そして、必ずあいつを地獄につき落としてやるのだ!
それが私の原動力!
さあ、玄関の扉を開けて、いざ出陣——!
「黄衣!」
「…………っ!?」
登校しようと玄関の扉を開けたのだが、一瞬でまた閉めた。
幻覚? と思ったが、今も扉の向こうで私の名前を呼んでいる声がする……。
(……何故いる!!)
思わず眉間に皺が入った。
地球から絶滅すればいいのに思っていた、ゲス属ゲス科の神楽坂葵の姿が扉の向こうにあったのだ。

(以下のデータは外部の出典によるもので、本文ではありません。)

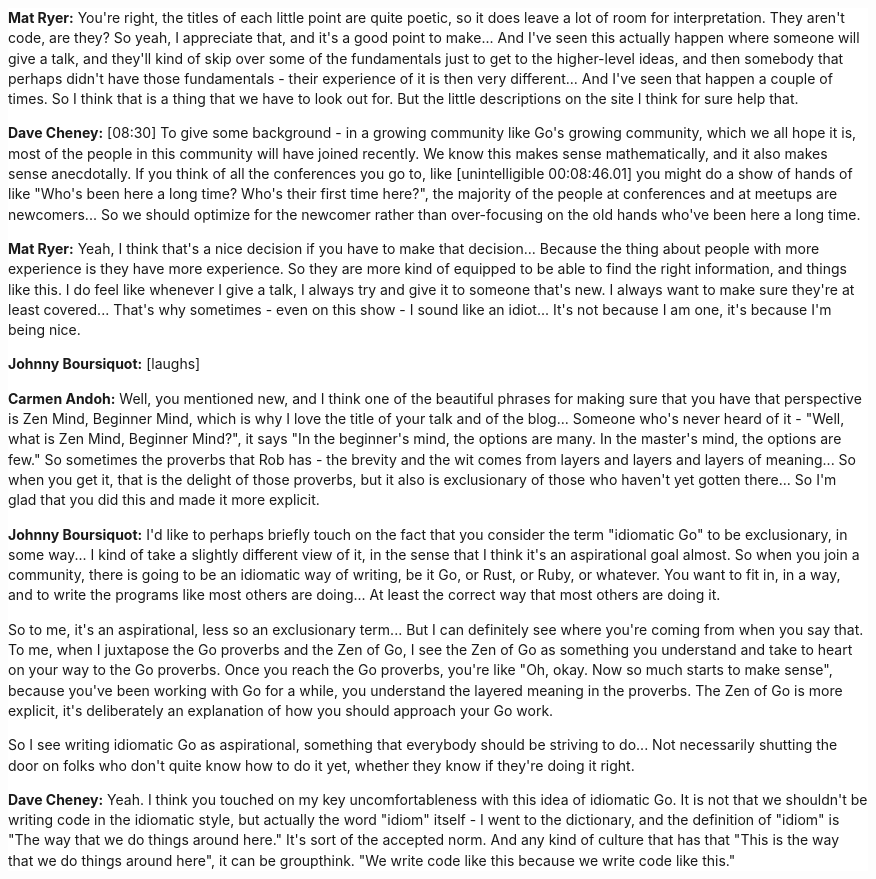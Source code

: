 **Mat Ryer:** You're right, the titles of each little point are quite poetic, so it does leave a lot of room for interpretation. They aren't code, are they? So yeah, I appreciate that, and it's a good point to make... And I've seen this actually happen where someone will give a talk, and they'll kind of skip over some of the fundamentals just to get to the higher-level ideas, and then somebody that perhaps didn't have those fundamentals - their experience of it is then very different... And I've seen that happen a couple of times. So I think that is a thing that we have to look out for. But the little descriptions on the site I think for sure help that.

**Dave Cheney:** \[08:30\] To give some background - in a growing community like Go's growing community, which we all hope it is, most of the people in this community will have joined recently. We know this makes sense mathematically, and it also makes sense anecdotally. If you think of all the conferences you go to, like \[unintelligible 00:08:46.01\] you might do a show of hands of like "Who's been here a long time? Who's their first time here?", the majority of the people at conferences and at meetups are newcomers... So we should optimize for the newcomer rather than over-focusing on the old hands who've been here a long time.

**Mat Ryer:** Yeah, I think that's a nice decision if you have to make that decision... Because the thing about people with more experience is they have more experience. So they are more kind of equipped to be able to find the right information, and things like this. I do feel like whenever I give a talk, I always try and give it to someone that's new. I always want to make sure they're at least covered... That's why sometimes - even on this show - I sound like an idiot... It's not because I am one, it's because I'm being nice.

**Johnny Boursiquot:** \[laughs\]

**Carmen Andoh:** Well, you mentioned new, and I think one of the beautiful phrases for making sure that you have that perspective is Zen Mind, Beginner Mind, which is why I love the title of your talk and of the blog... Someone who's never heard of it - "Well, what is Zen Mind, Beginner Mind?", it says "In the beginner's mind, the options are many. In the master's mind, the options are few." So sometimes the proverbs that Rob has - the brevity and the wit comes from layers and layers and layers of meaning... So when you get it, that is the delight of those proverbs, but it also is exclusionary of those who haven't yet gotten there... So I'm glad that you did this and made it more explicit.

**Johnny Boursiquot:** I'd like to perhaps briefly touch on the fact that you consider the term "idiomatic Go" to be exclusionary, in some way... I kind of take a slightly different view of it, in the sense that I think it's an aspirational goal almost. So when you join a community, there is going to be an idiomatic way of writing, be it Go, or Rust, or Ruby, or whatever. You want to fit in, in a way, and to write the programs like most others are doing... At least the correct way that most others are doing it.

So to me, it's an aspirational, less so an exclusionary term... But I can definitely see where you're coming from when you say that. To me, when I juxtapose the Go proverbs and the Zen of Go, I see the Zen of Go as something you understand and take to heart on your way to the Go proverbs. Once you reach the Go proverbs, you're like "Oh, okay. Now so much starts to make sense", because you've been working with Go for a while, you understand the layered meaning in the proverbs. The Zen of Go is more explicit, it's deliberately an explanation of how you should approach your Go work.

So I see writing idiomatic Go as aspirational, something that everybody should be striving to do... Not necessarily shutting the door on folks who don't quite know how to do it yet, whether they know if they're doing it right.

**Dave Cheney:** Yeah. I think you touched on my key uncomfortableness with this idea of idiomatic Go. It is not that we shouldn't be writing code in the idiomatic style, but actually the word "idiom" itself - I went to the dictionary, and the definition of "idiom" is "The way that we do things around here." It's sort of the accepted norm. And any kind of culture that has that "This is the way that we do things around here", it can be groupthink. "We write code like this because we write code like this."
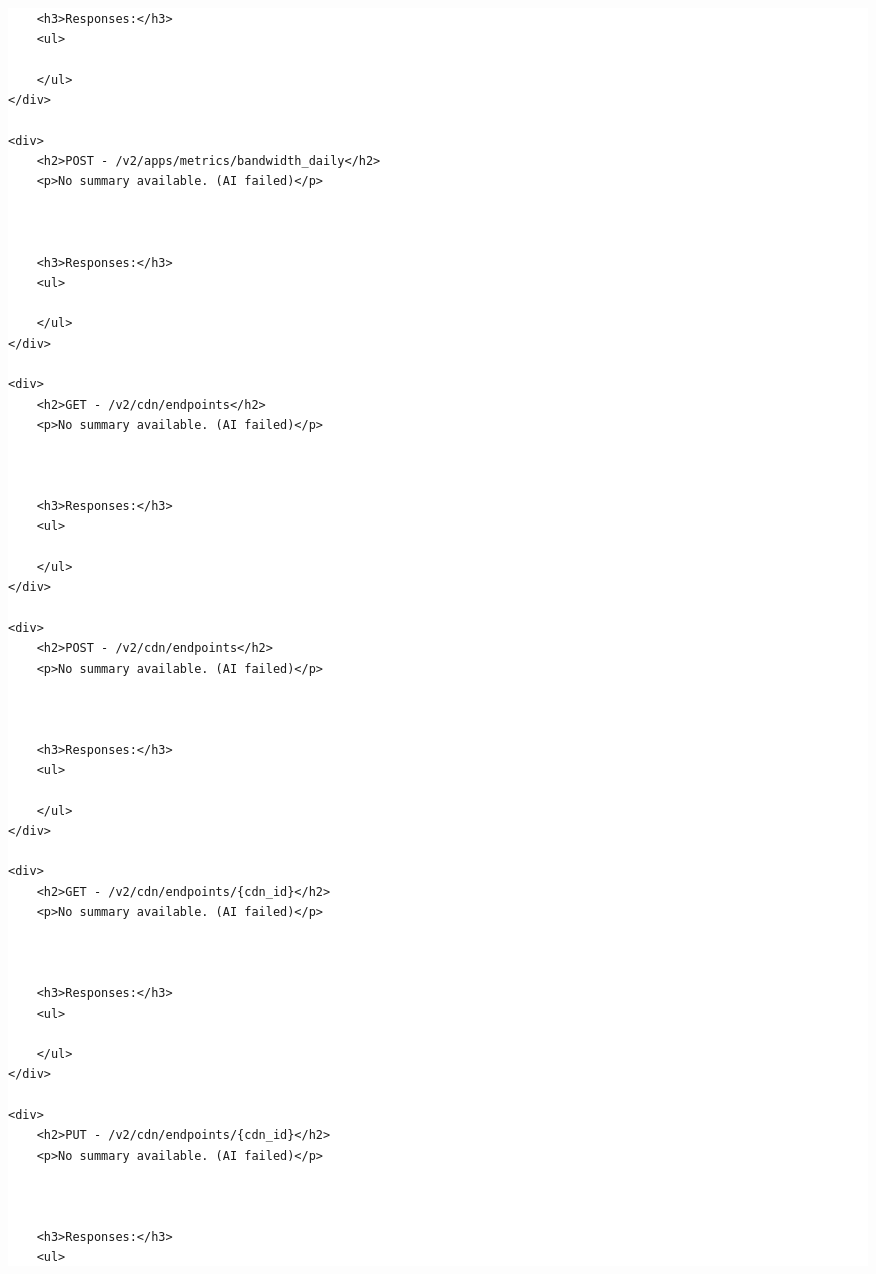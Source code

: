 

        <h3>Responses:</h3>
        <ul>

        </ul>
    </div>

    <div>
        <h2>POST - /v2/apps/metrics/bandwidth_daily</h2>
        <p>No summary available. (AI failed)</p>



        <h3>Responses:</h3>
        <ul>

        </ul>
    </div>

    <div>
        <h2>GET - /v2/cdn/endpoints</h2>
        <p>No summary available. (AI failed)</p>



        <h3>Responses:</h3>
        <ul>

        </ul>
    </div>

    <div>
        <h2>POST - /v2/cdn/endpoints</h2>
        <p>No summary available. (AI failed)</p>



        <h3>Responses:</h3>
        <ul>

        </ul>
    </div>

    <div>
        <h2>GET - /v2/cdn/endpoints/{cdn_id}</h2>
        <p>No summary available. (AI failed)</p>



        <h3>Responses:</h3>
        <ul>

        </ul>
    </div>

    <div>
        <h2>PUT - /v2/cdn/endpoints/{cdn_id}</h2>
        <p>No summary available. (AI failed)</p>



        <h3>Responses:</h3>
        <ul>
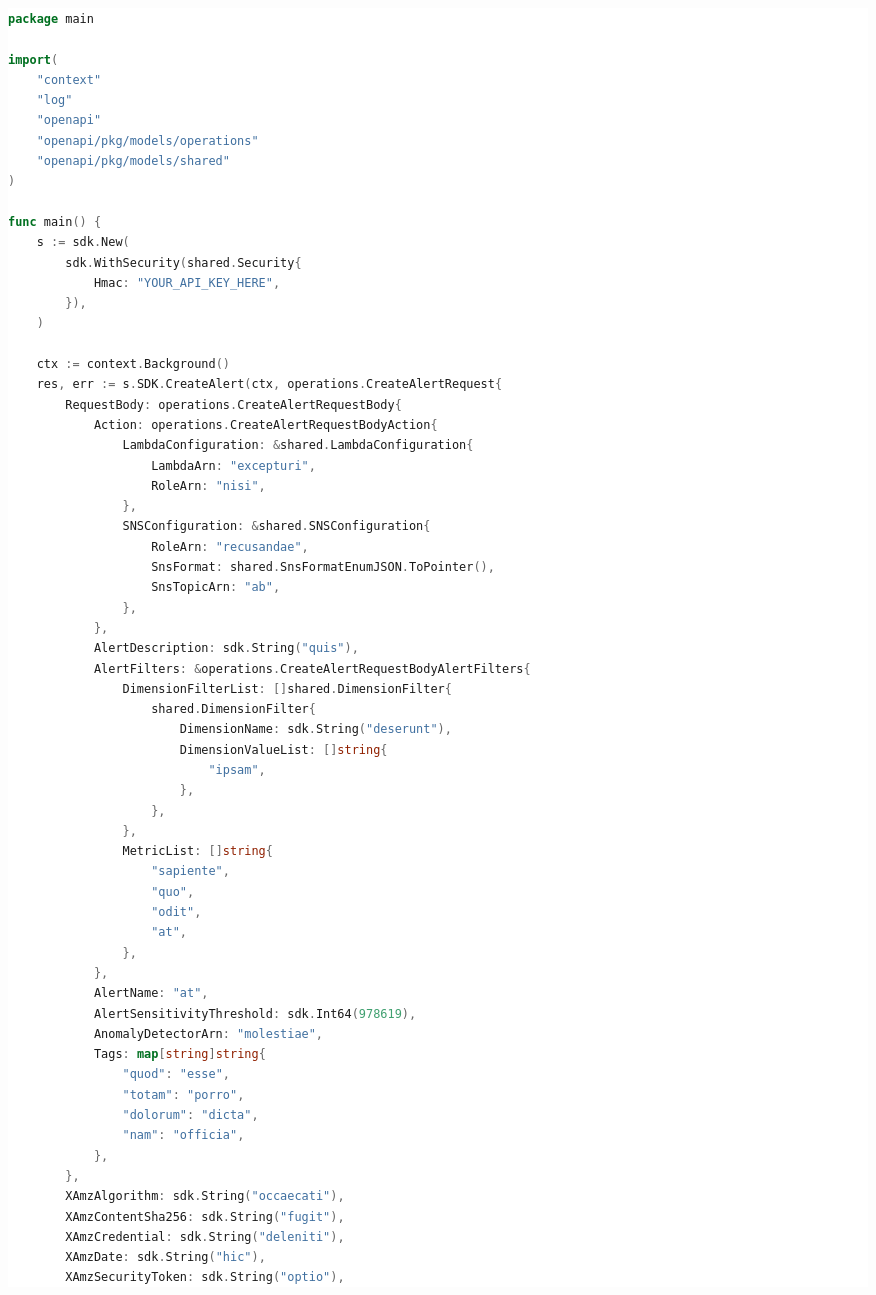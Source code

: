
 ```go
package main

import(
	"context"
	"log"
	"openapi"
	"openapi/pkg/models/operations"
	"openapi/pkg/models/shared"
)

func main() {
    s := sdk.New(
        sdk.WithSecurity(shared.Security{
            Hmac: "YOUR_API_KEY_HERE",
        }),
    )

    ctx := context.Background()
    res, err := s.SDK.CreateAlert(ctx, operations.CreateAlertRequest{
        RequestBody: operations.CreateAlertRequestBody{
            Action: operations.CreateAlertRequestBodyAction{
                LambdaConfiguration: &shared.LambdaConfiguration{
                    LambdaArn: "excepturi",
                    RoleArn: "nisi",
                },
                SNSConfiguration: &shared.SNSConfiguration{
                    RoleArn: "recusandae",
                    SnsFormat: shared.SnsFormatEnumJSON.ToPointer(),
                    SnsTopicArn: "ab",
                },
            },
            AlertDescription: sdk.String("quis"),
            AlertFilters: &operations.CreateAlertRequestBodyAlertFilters{
                DimensionFilterList: []shared.DimensionFilter{
                    shared.DimensionFilter{
                        DimensionName: sdk.String("deserunt"),
                        DimensionValueList: []string{
                            "ipsam",
                        },
                    },
                },
                MetricList: []string{
                    "sapiente",
                    "quo",
                    "odit",
                    "at",
                },
            },
            AlertName: "at",
            AlertSensitivityThreshold: sdk.Int64(978619),
            AnomalyDetectorArn: "molestiae",
            Tags: map[string]string{
                "quod": "esse",
                "totam": "porro",
                "dolorum": "dicta",
                "nam": "officia",
            },
        },
        XAmzAlgorithm: sdk.String("occaecati"),
        XAmzContentSha256: sdk.String("fugit"),
        XAmzCredential: sdk.String("deleniti"),
        XAmzDate: sdk.String("hic"),
        XAmzSecurityToken: sdk.String("optio"),
```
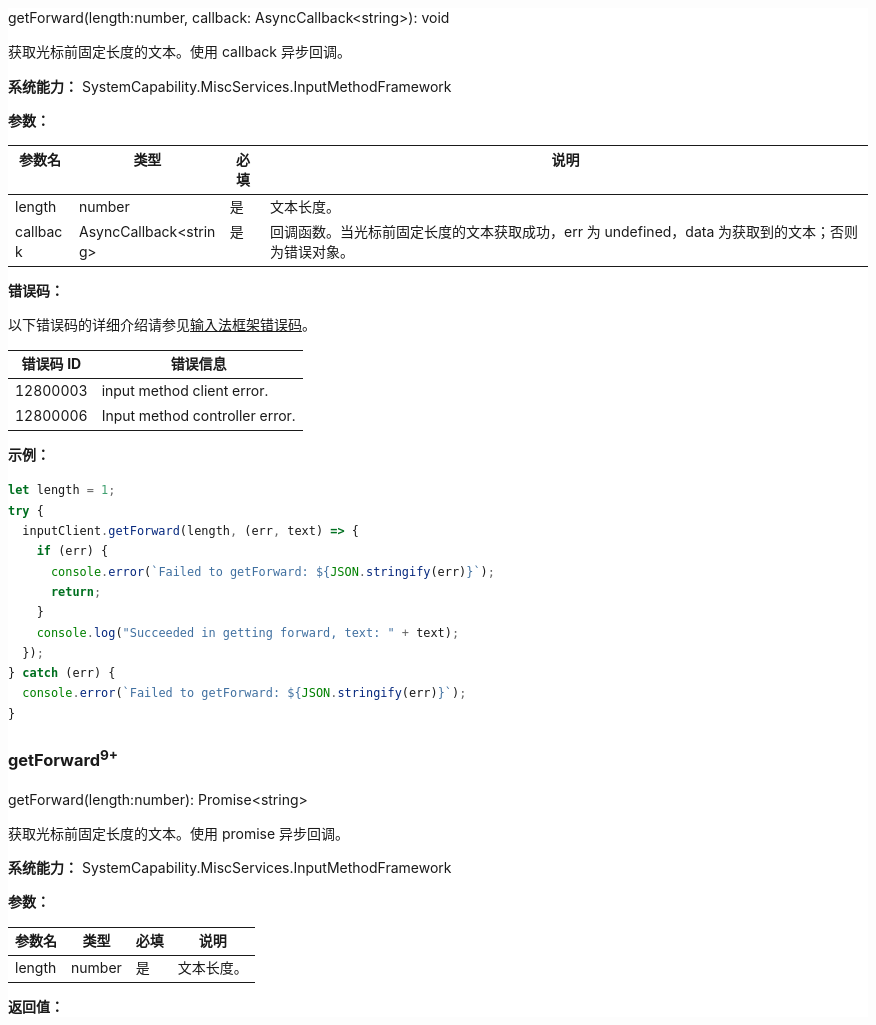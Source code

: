 getForward(length:number, callback: AsyncCallback&lt;string&gt;): void

获取光标前固定长度的文本。使用 callback 异步回调。

**系统能力：** SystemCapability.MiscServices.InputMethodFramework

**参数：**

| 参数名   | 类型                        | 必填 | 说明                                                                                              |
| -------- | --------------------------- | ---- | ------------------------------------------------------------------------------------------------- |
| length   | number                      | 是   | 文本长度。                                                                                        |
| callback | AsyncCallback&lt;string&gt; | 是   | 回调函数。当光标前固定长度的文本获取成功，err 为 undefined，data 为获取到的文本；否则为错误对象。 |

**错误码：**

以下错误码的详细介绍请参见[输入法框架错误码](../errorcodes/errorcode-inputmethod-framework.md)。

| 错误码 ID | 错误信息                       |
| --------- | ------------------------------ |
| 12800003  | input method client error.     |
| 12800006  | Input method controller error. |

**示例：**

```js
let length = 1;
try {
  inputClient.getForward(length, (err, text) => {
    if (err) {
      console.error(`Failed to getForward: ${JSON.stringify(err)}`);
      return;
    }
    console.log("Succeeded in getting forward, text: " + text);
  });
} catch (err) {
  console.error(`Failed to getForward: ${JSON.stringify(err)}`);
}
```

### getForward<sup>9+</sup>

getForward(length:number): Promise&lt;string&gt;

获取光标前固定长度的文本。使用 promise 异步回调。

**系统能力：** SystemCapability.MiscServices.InputMethodFramework

**参数：**

| 参数名 | 类型   | 必填 | 说明       |
| ------ | ------ | ---- | ---------- |
| length | number | 是   | 文本长度。 |

**返回值：**
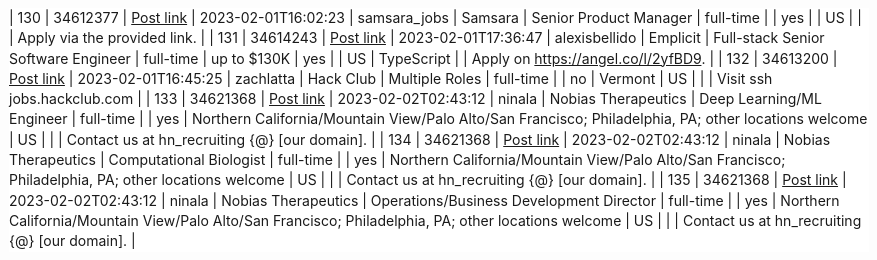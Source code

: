 | 130 | 34612377 | [Post link](https://news.ycombinator.com/item?id=34612377) | 2023-02-01T16:02:23 | samsara_jobs    | Samsara                                                        | Senior Product Manager                                        | full-time       |                                                          | yes     |                                                                                                      | US              |                                                                                                                               |                                                                                                   | Apply via the provided link.                                                                                                                                               |
| 131 | 34614243 | [Post link](https://news.ycombinator.com/item?id=34614243) | 2023-02-01T17:36:47 | alexisbellido   | Emplicit                                                       | Full-stack Senior Software Engineer                           | full-time       | up to $130K                                              | yes     |                                                                                                      | US              | TypeScript                                                                                                                    |                                                                                                   | Apply on https://angel.co/l/2yfBD9.                                                                                                                                        |
| 132 | 34613200 | [Post link](https://news.ycombinator.com/item?id=34613200) | 2023-02-01T16:45:25 | zachlatta       | Hack Club                                                      | Multiple Roles                                                | full-time       |                                                          | no      | Vermont                                                                                              | US              |                                                                                                                               |                                                                                                   | Visit ssh jobs.hackclub.com                                                                                                                                                |
| 133 | 34621368 | [Post link](https://news.ycombinator.com/item?id=34621368) | 2023-02-02T02:43:12 | ninala          | Nobias Therapeutics                                            | Deep Learning/ML Engineer                                     | full-time       |                                                          | yes     | Northern California/Mountain View/Palo Alto/San Francisco; Philadelphia, PA; other locations welcome | US              |                                                                                                                               |                                                                                                   | Contact us at hn_recruiting {@} [our domain].                                                                                                                              |
| 134 | 34621368 | [Post link](https://news.ycombinator.com/item?id=34621368) | 2023-02-02T02:43:12 | ninala          | Nobias Therapeutics                                            | Computational Biologist                                       | full-time       |                                                          | yes     | Northern California/Mountain View/Palo Alto/San Francisco; Philadelphia, PA; other locations welcome | US              |                                                                                                                               |                                                                                                   | Contact us at hn_recruiting {@} [our domain].                                                                                                                              |
| 135 | 34621368 | [Post link](https://news.ycombinator.com/item?id=34621368) | 2023-02-02T02:43:12 | ninala          | Nobias Therapeutics                                            | Operations/Business Development Director                      | full-time       |                                                          | yes     | Northern California/Mountain View/Palo Alto/San Francisco; Philadelphia, PA; other locations welcome | US              |                                                                                                                               |                                                                                                   | Contact us at hn_recruiting {@} [our domain].                                                                                                                              |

「……あ。好感度がなくなったことが気になって、確認をしに現れたのかも?」
ゲス認定したときのことを思い出し、そう推測した。
「それに、告白の途中で逃げたんだっけ……」
ギリギリセーフで前世の記憶が蘇って、ゲスの餌食にならなかったことはよかった。
もう少し早く気づいていれば尚良かったのだが……。
「……なんて悠長に考えている時間はないか」
早く登校しないと遅刻してしまう。
いつまでも玄関で止まっているわけにはいかない。
私は深呼吸をして気持ちを落ち着かせると、再び玄関の扉を開けて外に出た。
「黄衣? ……いつもと雰囲気か違うね。髪型変えたんだ?」
家を出てきた私を見て、まるで見惚れているように頬を赤らめてはにかむゲス。
もう、その芝居にも騙されない。
以前の私なら「似合ってないですか? 変ですか?」などと、流れ的に「可愛い」と言わせるような質問をしておいて、いざ可愛いと言われると「先輩にそう言われると……嬉しいですっ」と顔を真っ赤にさせていたところだか、覚醒した今となってはそんな寒いことはしない。
「今後は気安く名前を呼ばないでください」
「……え?」
あと裏で『黄衣たん』なんて、うすら寒い呼び方をしているのもやめてください。
「というか、今後一切私に話し掛けないでください。以上!」
「え? え?」
先輩は目を見開き狼狽している。
以前ならそんな先輩を見ると心配になったが、今はただただ鬱陶しい。
構うものか、と放置して歩き始めた。
「黄衣!」
暫くすると、混乱した様子のまま私の追いかけてきた。
名前を呼ぶなと言ったことが聞こえなかったのだろうか。
今は何をしても怒りしか湧かない。
あんなにときめいていたはずの整った顔も、見ていると拳を埋めたくなる。
法律で許されるなら、ボコボコにしている!
「黄衣? どうしたんだ? 何かあったのか? 俺が何かしたのか? 連絡しても繋がらないし……」
横から顔を覗き込まれ、思わず顔を顰めると、先輩は戸惑いを見せた。
顔を少し近づけたから、いつものように私が顔を赤らめるとでも思った?
……残念。そんなことはもう永久に起こりませーん!!
「あなたの登録は抹消しました。私の中のあなたの存在も抹消しました!」
「え?」
先輩の足が止まる。
強ばった顔が一瞬見えたが、私は足を止めずに進んだ。
「…………」
構わずスタスタ歩く私の背後に、ついて来る気配がある。
先輩がとぼとぼと歩いて追いかけて来ているのだろう。
構って欲しいオーラを感じる。
そんなもの、無視だ! 無視!
振り切る勢いで、私は登校したのだった。